• [Data supplied]

▬▬▬▬▬▬▬▬▬▬

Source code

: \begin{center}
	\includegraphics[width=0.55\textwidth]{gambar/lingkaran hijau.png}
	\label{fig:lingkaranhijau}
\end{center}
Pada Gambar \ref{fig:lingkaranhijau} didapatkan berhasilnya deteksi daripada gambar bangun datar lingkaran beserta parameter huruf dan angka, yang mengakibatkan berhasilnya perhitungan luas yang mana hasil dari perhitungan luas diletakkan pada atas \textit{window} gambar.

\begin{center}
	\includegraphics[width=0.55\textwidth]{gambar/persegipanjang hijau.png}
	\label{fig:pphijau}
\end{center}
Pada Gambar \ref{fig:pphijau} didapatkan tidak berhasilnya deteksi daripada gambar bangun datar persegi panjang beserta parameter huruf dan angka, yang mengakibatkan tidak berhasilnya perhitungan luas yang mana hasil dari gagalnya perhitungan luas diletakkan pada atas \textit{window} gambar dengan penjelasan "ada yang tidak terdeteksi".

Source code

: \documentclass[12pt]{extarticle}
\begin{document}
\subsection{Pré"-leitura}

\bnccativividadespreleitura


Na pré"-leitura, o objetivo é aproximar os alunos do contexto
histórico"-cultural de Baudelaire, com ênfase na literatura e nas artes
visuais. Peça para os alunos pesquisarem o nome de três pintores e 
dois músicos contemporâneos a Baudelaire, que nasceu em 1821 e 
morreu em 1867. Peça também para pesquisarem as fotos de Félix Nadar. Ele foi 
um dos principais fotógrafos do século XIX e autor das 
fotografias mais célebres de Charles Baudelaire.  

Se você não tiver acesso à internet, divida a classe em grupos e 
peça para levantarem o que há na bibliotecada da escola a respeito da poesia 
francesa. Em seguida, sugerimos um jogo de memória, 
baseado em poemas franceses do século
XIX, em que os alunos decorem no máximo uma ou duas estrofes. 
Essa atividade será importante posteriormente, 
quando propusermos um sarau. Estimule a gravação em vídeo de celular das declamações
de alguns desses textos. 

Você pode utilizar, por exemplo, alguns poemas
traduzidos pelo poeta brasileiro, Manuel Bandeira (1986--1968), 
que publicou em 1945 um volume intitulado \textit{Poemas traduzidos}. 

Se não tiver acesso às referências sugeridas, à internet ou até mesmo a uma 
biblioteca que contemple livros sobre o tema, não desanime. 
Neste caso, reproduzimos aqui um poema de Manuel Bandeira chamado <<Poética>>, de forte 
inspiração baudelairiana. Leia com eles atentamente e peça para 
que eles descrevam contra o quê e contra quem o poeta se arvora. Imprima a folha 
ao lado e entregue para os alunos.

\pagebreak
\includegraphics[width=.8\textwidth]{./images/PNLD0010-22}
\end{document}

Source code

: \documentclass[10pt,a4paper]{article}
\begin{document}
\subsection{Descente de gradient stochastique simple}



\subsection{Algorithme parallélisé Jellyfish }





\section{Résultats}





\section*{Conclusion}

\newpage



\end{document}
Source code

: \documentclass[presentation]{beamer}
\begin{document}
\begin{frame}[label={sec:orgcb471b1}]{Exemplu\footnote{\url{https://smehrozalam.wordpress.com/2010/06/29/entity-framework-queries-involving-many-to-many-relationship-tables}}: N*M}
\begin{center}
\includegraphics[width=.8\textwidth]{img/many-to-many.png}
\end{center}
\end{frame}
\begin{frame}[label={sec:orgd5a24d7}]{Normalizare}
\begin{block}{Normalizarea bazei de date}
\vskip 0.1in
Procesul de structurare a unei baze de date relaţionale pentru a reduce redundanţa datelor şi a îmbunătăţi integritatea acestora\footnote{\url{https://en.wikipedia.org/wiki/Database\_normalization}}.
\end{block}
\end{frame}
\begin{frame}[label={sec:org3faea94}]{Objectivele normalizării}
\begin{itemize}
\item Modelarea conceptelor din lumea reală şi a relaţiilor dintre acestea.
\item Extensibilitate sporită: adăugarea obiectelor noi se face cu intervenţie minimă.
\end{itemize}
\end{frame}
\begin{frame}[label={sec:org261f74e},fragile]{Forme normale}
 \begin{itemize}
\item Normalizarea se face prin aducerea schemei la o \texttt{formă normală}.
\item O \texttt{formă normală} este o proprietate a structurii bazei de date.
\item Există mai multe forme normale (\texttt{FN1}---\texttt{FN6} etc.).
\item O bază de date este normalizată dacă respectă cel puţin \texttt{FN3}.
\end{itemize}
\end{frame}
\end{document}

▬▬▬▬▬▬▬▬▬▬

• [Instructions for the task] Give the number of lines in the data that contain the string "luas" and nothing more.

• [Solution for this problem] 2